Pour démontrer ces affirmations, encore faut-il faire apparaître la soumission du ministre au regard de son statut, car cette appréciation ne relève pas de l’évidence. En effet, l’observateur peut porter un jugement assez différent en fonction des outils choisis pour son étude. Ainsi, la Constitution expose les prérogatives conférées au Gouvernement. Puisque les ministres font partie de cet organe collégial sans que celui-ci ne constitue la somme de ceux-là, certains analystes pourront estimer que, pour cette raison, le ministre n’a aucun pouvoir sous cet angle 36 . D’autres s’attacheront à décrire les compétences du Gouvernement, mais en restant prudemment dans ce cadre, sans tenter de déterminer ce qui, au niveau individuel, constitue le ressort de l’exercice de ces compétences (poids des ministres en fonction de leurs domaines de compétences, données politiques, etc.). D’autres thèses tenteront au contraire de montrer les pouvoirs étendus des ministres dans la sphère des actes élaborés en Conseil des ministres, pour en faire valoir la force juridique face au pouvoir du chef de l’État. A l’encontre de ces idées, on invoquera la pratique constitutionnelle, en s’appuyant sur l’idée de coutume au sens juridique, ou encore sur l’esprit de la Constitution, en se fondant notamment sur ses travaux préparatoires. Le même type de controverse existe sur la question de la valeur juridique du contreseing ministériel, soit qu’on en appelle à l’esprit de la contresignature dans les canons du parlementarisme, soit que l’on fasse valoir le raisonnement du juge à l’aune du régime de 1958 37 .
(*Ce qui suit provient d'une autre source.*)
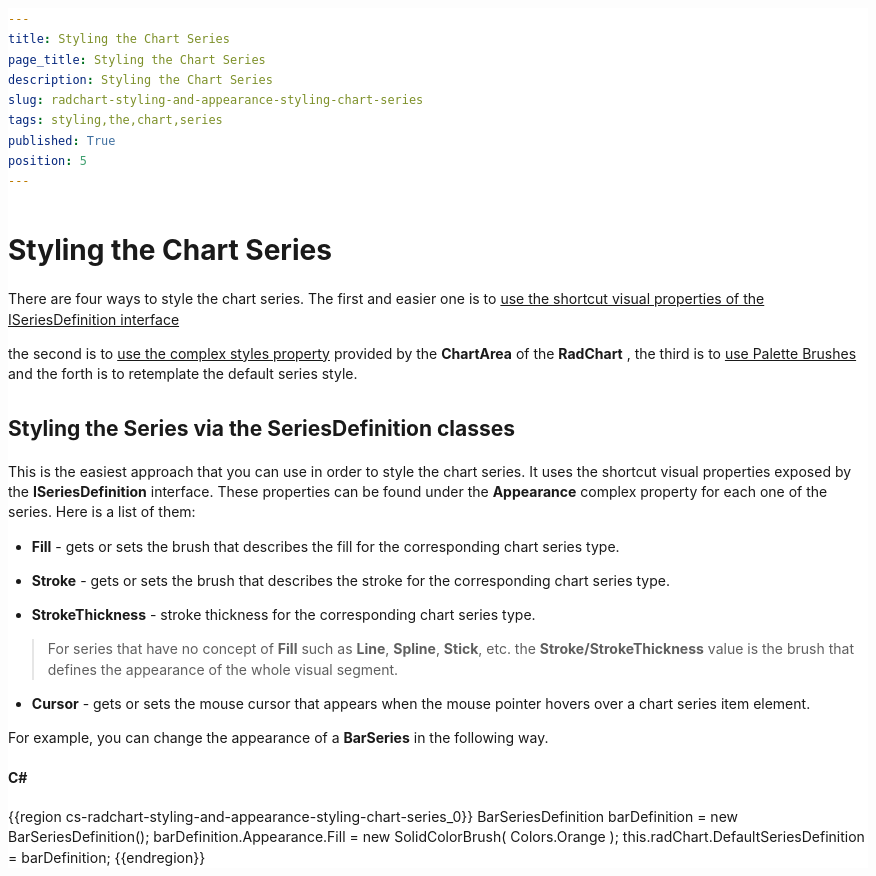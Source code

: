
 ```yaml
---
title: Styling the Chart Series
page_title: Styling the Chart Series
description: Styling the Chart Series
slug: radchart-styling-and-appearance-styling-chart-series
tags: styling,the,chart,series
published: True
position: 5
---
```


# Styling the Chart Series



There are four ways to style the chart series. The first and easier one is to [use the shortcut visual properties of the ISeriesDefinition interface](#Styling_the_Series_via_the_SeriesDefinition_classes)

the second is to [use the complex styles property](#Styling_the_Series_via_Styles) provided by the __ChartArea__ of the __RadChart__ , the third is to [use Palette Brushes](#Styling_Series_via_PaletteBrushes) and the forth is to retemplate the default series style.

## Styling the Series via the SeriesDefinition classes

This is the easiest approach that you can use in order to style the chart series. It uses the shortcut visual properties exposed by the __ISeriesDefinition__ interface. These properties can be found under the __Appearance__ complex property for each one of the series. Here is a list of them:

* __Fill__ - gets or sets the brush that describes the fill for the corresponding chart series type. 


* __Stroke__ - gets or sets the brush that describes the stroke for the corresponding chart series type. 


* __StrokeThickness__ - stroke thickness for the corresponding chart series type. 

>For series that have no concept of __Fill__ such as __Line__, __Spline__, __Stick__, etc. the __Stroke/StrokeThickness__ value is the brush that defines the appearance of the whole visual segment.

* __Cursor__ - gets or sets the mouse cursor that appears when the mouse pointer hovers over a chart series item element. 

For example, you can change the appearance of a __BarSeries__ in the following way.

#### __C#__

{{region cs-radchart-styling-and-appearance-styling-chart-series_0}}
	BarSeriesDefinition barDefinition = new BarSeriesDefinition();
	barDefinition.Appearance.Fill = new SolidColorBrush( Colors.Orange );
	this.radChart.DefaultSeriesDefinition = barDefinition;
{{endregion}}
L’ensemble de ces points n’a, à notre connaissance, pas fait l’objet d’une tentative d’approche globale, resituée dans le cadre des institutions de 1958. Il semble donc que la place existe pour un travail adoptant une conception systémique de l’organe ministériel, afin d’en proposer un nouvel éclairage.

Notes
32.

Préface à l’étude de M. SUNG NAK~IN, Les ministres de la Cinquième République Française, éd. LGDJ, coll. « Bibliothèque constitutionnelle et de science politique », tome 70, 1988, 291 p., p. 9.

33.

Ibid.

34.

BURDEAU (Georges), dans sa préface à l’ouvrage de Raymond CARRÉ DE MALBERG, La Loi, expression de la volonté générale, op. cit., p. IX.

35.

WIENER (Céline), Recherches sur le pouvoir réglementaire des ministres, éd. LGDJ, coll. « Bibliothèque de droit public », 1970, 298 p.

36.

Par exemple, M. SUNG NAK~IN, dans sa thèse (Les ministres de la Cinquième République Française, op. cit.).

37.

V. les études de Jean-Paul TIMBAL sur Le contreseing ministériel (thèse, Toulouse, 1975, 305 p.), ou de Bernard BRANCHET portant sur Le contreseing et le régime politique de la Ve République (éd. LGDJ, coll. « Bibliothèque constitutionnelle et de science politique », tome 82, 1996, 307 p.).